As sometimes happens in sports, the details blur over the years. We forget that the famed Miracle on Ice against the Soviets was not the gold-medal matchup at Lake Placid in 1980—that the U.S. actually won it against Finland. Or that Babe Ruth finished his Hall of Fame career not in Yankees pinstripes, but in a Boston Braves uniform. No one really recalls the second match point of that epic Federer-Djokovic semi. They remember the Belgradian’s gamble on the first. Where did he get the temerity, the gumption to take such a risk with so much on the line?
Asked if Djokovic’s return winner was a matter of luck or merely a product of supreme confidence, Federer shot back, “Confidence? Are you kidding me? I mean, please. Look, some players grow up and play like that.…I never played that way. I believe in a hard-work’s-gonna-pay-off kinda thing.…This is very hard to understand how can you play a shot like that on match point.”
New Yorkers hadn’t seen anything like it since Bobby Thomson took Ralph Branca deep into the left field stands in 1951, the most storied home run in baseball history: The Shot Heard ‘Round the World, The Miracle of Coogan’s Bluff. With the New York Giants hosting the Brooklyn Dodgers that October at the old U-shaped Polo Grounds, Thomson belted an 0-1 offering down the left field line in the bottom of the ninth, prompting WMCA-AM announcer Russ Hodges to all but lose his mind:
“There’s a long drive...it’s gonna be, I believe...The Giants win the pennant! The Giants win the pennant! The Giants win the pennant! The Giants win the pennant! Bobby Thomson hits into the lower deck of the left-field stands! The Giants win the pennant and they’re going crazy! They’re going crazy! I don’t believe it! I don’t believe it! I do not believe it!”
Afterward, all of Brooklyn mourned, and a despondent Branca famously lay, inconsolable, face down on the steps leading up to the visitors’ clubhouse.

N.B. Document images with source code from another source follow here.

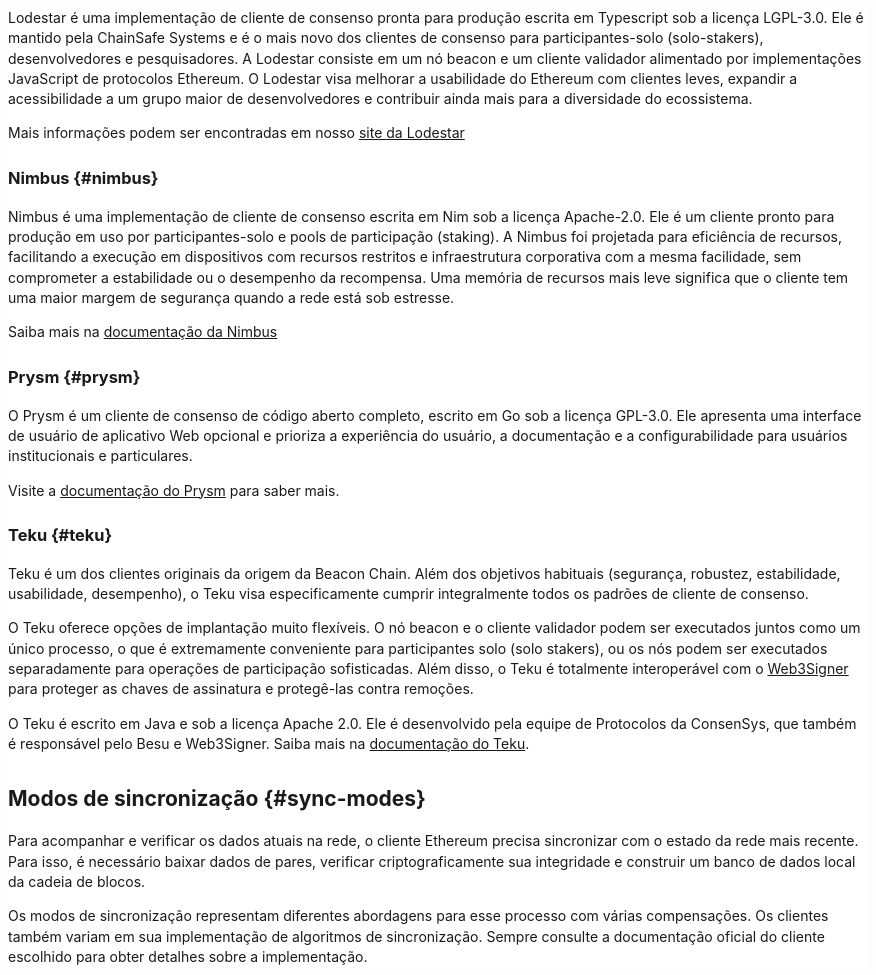 Lodestar é uma implementação de cliente de consenso pronta para produção escrita em Typescript sob a licença LGPL-3.0. Ele é mantido pela ChainSafe Systems e é o mais novo dos clientes de consenso para participantes-solo (solo-stakers), desenvolvedores e pesquisadores. A Lodestar consiste em um nó beacon e um cliente validador alimentado por implementações JavaScript de protocolos Ethereum. O Lodestar visa melhorar a usabilidade do Ethereum com clientes leves, expandir a acessibilidade a um grupo maior de desenvolvedores e contribuir ainda mais para a diversidade do ecossistema.

Mais informações podem ser encontradas em nosso [site da Lodestar](https://lodestar.chainsafe.io/)

### Nimbus \{#nimbus}

Nimbus é uma implementação de cliente de consenso escrita em Nim sob a licença Apache-2.0. Ele é um cliente pronto para produção em uso por participantes-solo e pools de participação (staking). A Nimbus foi projetada para eficiência de recursos, facilitando a execução em dispositivos com recursos restritos e infraestrutura corporativa com a mesma facilidade, sem comprometer a estabilidade ou o desempenho da recompensa. Uma memória de recursos mais leve significa que o cliente tem uma maior margem de segurança quando a rede está sob estresse.

Saiba mais na [documentação da Nimbus](https://nimbus.guide/)

### Prysm \{#prysm}

O Prysm é um cliente de consenso de código aberto completo, escrito em Go sob a licença GPL-3.0. Ele apresenta uma interface de usuário de aplicativo Web opcional e prioriza a experiência do usuário, a documentação e a configurabilidade para usuários institucionais e particulares.

Visite a [documentação do Prysm](https://docs.prylabs.network/docs/getting-started/) para saber mais.

### Teku \{#teku}

Teku é um dos clientes originais da origem da Beacon Chain. Além dos objetivos habituais (segurança, robustez, estabilidade, usabilidade, desempenho), o Teku visa especificamente cumprir integralmente todos os padrões de cliente de consenso.

O Teku oferece opções de implantação muito flexíveis. O nó beacon e o cliente validador podem ser executados juntos como um único processo, o que é extremamente conveniente para participantes solo (solo stakers), ou os nós podem ser executados separadamente para operações de participação sofisticadas. Além disso, o Teku é totalmente interoperável com o [Web3Signer](https://github.com/ConsenSys/web3signer/) para proteger as chaves de assinatura e protegê-las contra remoções.

O Teku é escrito em Java e sob a licença Apache 2.0. Ele é desenvolvido pela equipe de Protocolos da ConsenSys, que também é responsável pelo Besu e Web3Signer. Saiba mais na [documentação do Teku](https://docs.teku.consensys.net/en/latest/).

## Modos de sincronização \{#sync-modes}

Para acompanhar e verificar os dados atuais na rede, o cliente Ethereum precisa sincronizar com o estado da rede mais recente. Para isso, é necessário baixar dados de pares, verificar criptograficamente sua integridade e construir um banco de dados local da cadeia de blocos.

Os modos de sincronização representam diferentes abordagens para esse processo com várias compensações. Os clientes também variam em sua implementação de algoritmos de sincronização. Sempre consulte a documentação oficial do cliente escolhido para obter detalhes sobre a implementação.
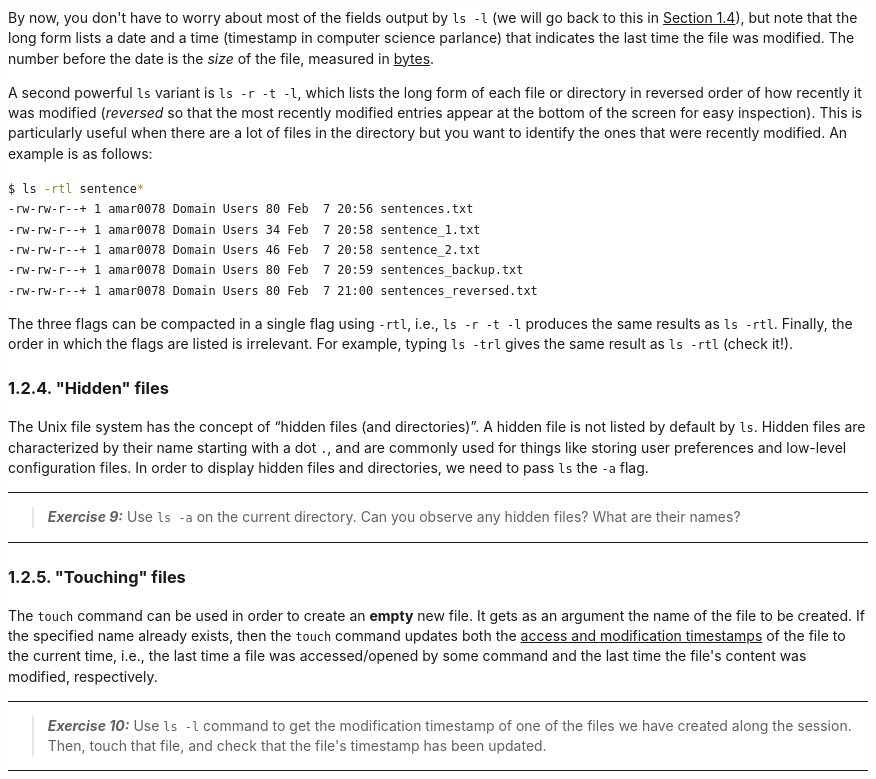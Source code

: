 By now, you don't have to worry about most of the fields output by `ls -l` (we will go back to this in [Section 1.4](#14-file-and-directory-permissions)), but note that the long form lists a date and a time (timestamp in computer science parlance) that indicates the last time the file was modified. The number before the date is the *size* of the file, measured in [bytes](https://en.wikipedia.org/wiki/Byte).



A second powerful `ls` variant is `ls -r -t -l`, which lists the long form of each file or directory in reversed order of how recently it was modified (*reversed* so that the most recently modified entries appear at the bottom of the screen for easy inspection). This is particularly useful when there are a lot of files in the directory but you want to identify the ones that were recently modified. An example is as follows:

```bash
$ ls -rtl sentence*
-rw-rw-r--+ 1 amar0078 Domain Users 80 Feb  7 20:56 sentences.txt
-rw-rw-r--+ 1 amar0078 Domain Users 34 Feb  7 20:58 sentence_1.txt
-rw-rw-r--+ 1 amar0078 Domain Users 46 Feb  7 20:58 sentence_2.txt
-rw-rw-r--+ 1 amar0078 Domain Users 80 Feb  7 20:59 sentences_backup.txt
-rw-rw-r--+ 1 amar0078 Domain Users 80 Feb  7 21:00 sentences_reversed.txt
```

The three flags can be compacted in a single flag using `-rtl`, i.e., `ls -r -t -l` produces the same results as `ls -rtl`. Finally, the order in which the flags are listed is irrelevant. For example, typing `ls -trl` gives the same result as `ls -rtl` (check it!).

### 1.2.4. "Hidden" files
<a id="markdown-hidden-files" name="hidden-files"></a>

The Unix file system has the concept of “hidden files (and directories)”. A hidden file is not listed by default by `ls`. Hidden files are characterized by their name starting with a dot `.`, and are commonly used for things like storing user preferences and low-level configuration files. In order to display hidden files and directories, we need to pass `ls` the `-a` flag. 

----
> *__Exercise 9:__*
Use `ls -a` on the current directory. Can you observe any hidden files? What are their names?
----

### 1.2.5. "Touching" files
<a id="markdown-touching-files" name="touching-files"></a>

The `touch` command can be used in order to create an **empty** new file. It gets as an argument the name of the file to be created. If the specified name already exists, then the `touch` command updates both the [access and modification timestamps](https://linuxize.com/post/linux-touch-command/) of the file to the current time, i.e., the last time a file was accessed/opened by some command and the last time the file's content was modified, respectively.

----
> *__Exercise 10:__*
Use `ls -l` command to get the modification timestamp of one of the files we have created along the session. Then, touch that file, and check that the file's timestamp has been updated.
----
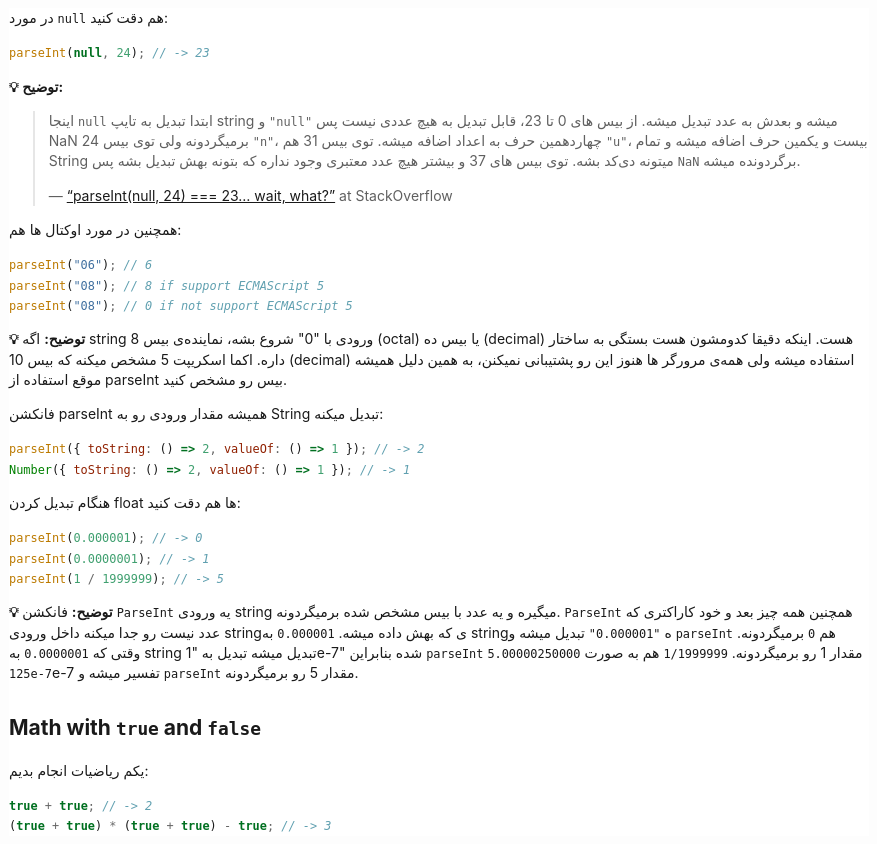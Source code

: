 در مورد `null` هم دقت کنید:

```js
parseInt(null, 24); // -> 23
```

**💡 توضیح:**

>اینجا `null` ابتدا تبدیل به تایپ string و `"null"` میشه و بعدش به عدد تبدیل میشه. از بیس های 0 تا 23، قابل تبدیل به هیچ عددی نیست پس NaN برمیگردونه ولی توی بیس 24 `"n"`، چهاردهمین حرف به اعداد اضافه میشه. توی بیس 31 هم `"u"`، بیست و یکمین حرف اضافه میشه و تمام String میتونه دی‌کد بشه. توی بیس های 37 و بیشتر هیچ عدد معتبری وجود نداره که بتونه بهش تبدیل بشه پس `NaN` برگردونده میشه.
>
> &mdash; [“parseInt(null, 24) === 23… wait, what?”](https://stackoverflow.com/questions/6459758/parseintnull-24-23-wait-what) at StackOverflow



همچنین در مورد اوکتال ها هم:

```js
parseInt("06"); // 6
parseInt("08"); // 8 if support ECMAScript 5
parseInt("08"); // 0 if not support ECMAScript 5
```

**💡 توضیح:** اگه string ورودی با "0" شروع بشه، نماینده‌ی بیس 8 (octal) یا بیس ده (decimal) هست. اینکه دقیقا کدومشون هست بستگی به ساختار داره. اکما اسکریپت 5 مشخص میکنه که بیس 10 (decimal) استفاده میشه ولی همه‌ی مرورگر ها هنوز این رو پشتیبانی نمیکنن، به همین دلیل همیشه موقع استفاده از parseInt بیس رو مشخص کنید.

فانکشن parseInt همیشه مقدار ورودی رو به String تبدیل میکنه:

```js
parseInt({ toString: () => 2, valueOf: () => 1 }); // -> 2
Number({ toString: () => 2, valueOf: () => 1 }); // -> 1
```

هنگام تبدیل کردن float ها هم دقت کنید:

```js
parseInt(0.000001); // -> 0
parseInt(0.0000001); // -> 1
parseInt(1 / 1999999); // -> 5
```

**💡 توضیح:** فانکشن `ParseInt` یه ورودی string میگیره و یه عدد با بیس مشخص شده برمیگردونه. `ParseInt` همچنین همه چیز بعد و خود کاراکتری که عدد نیست رو جدا میکنه داخل ورودی stringی که بهش داده میشه. `0.000001` به stringه `"0.000001"` تبدیل میشه و `parseInt` هم `0` برمیگردونه. وقتی که `0.0000001` به string تبدیل میشه تبدیل به "1e-7" شده بنابراین `parseInt` مقدار 1 رو برمیگردونه. `1/1999999` هم به صورت `5.00000250000125e-7`e-7 تفسیر میشه و `parseInt` مقدار 5 رو برمیگردونه.



## Math with `true` and `false`

یکم ریاضیات انجام بدیم:

```js
true + true; // -> 2
(true + true) * (true + true) - true; // -> 3
```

Federer doesn’t do inconsolable, but he was clearly at a loss given all that had just occurred. This was indeed tennis’ Shot Heard ‘Round the World, the single greatest shot in US Open history.
As Harvey Araton wrote the New York Times: “Novak Djokovic went for it. What other choice did he have?”
“If you’re playing somebody like Roger, you have to take your chances when they’re presented, otherwise you’re losing a match,” said Djokovic, who went on to win the first of his three US Open titles, defeating Rafael Nadal in final, 6-2, 6-4, 6-7, 6-1. “He was serving for the match. He had match points, and I could easily lose. But this is what happens at this stage of a tournament when two top players meet each other.”
Ten years have somehow passed since Djokovic’s miraculous return winner in Flushing Meadows. But, like Thomson’s homer, some swings stay with you, echoing across the decades, the fans still rising to their feet.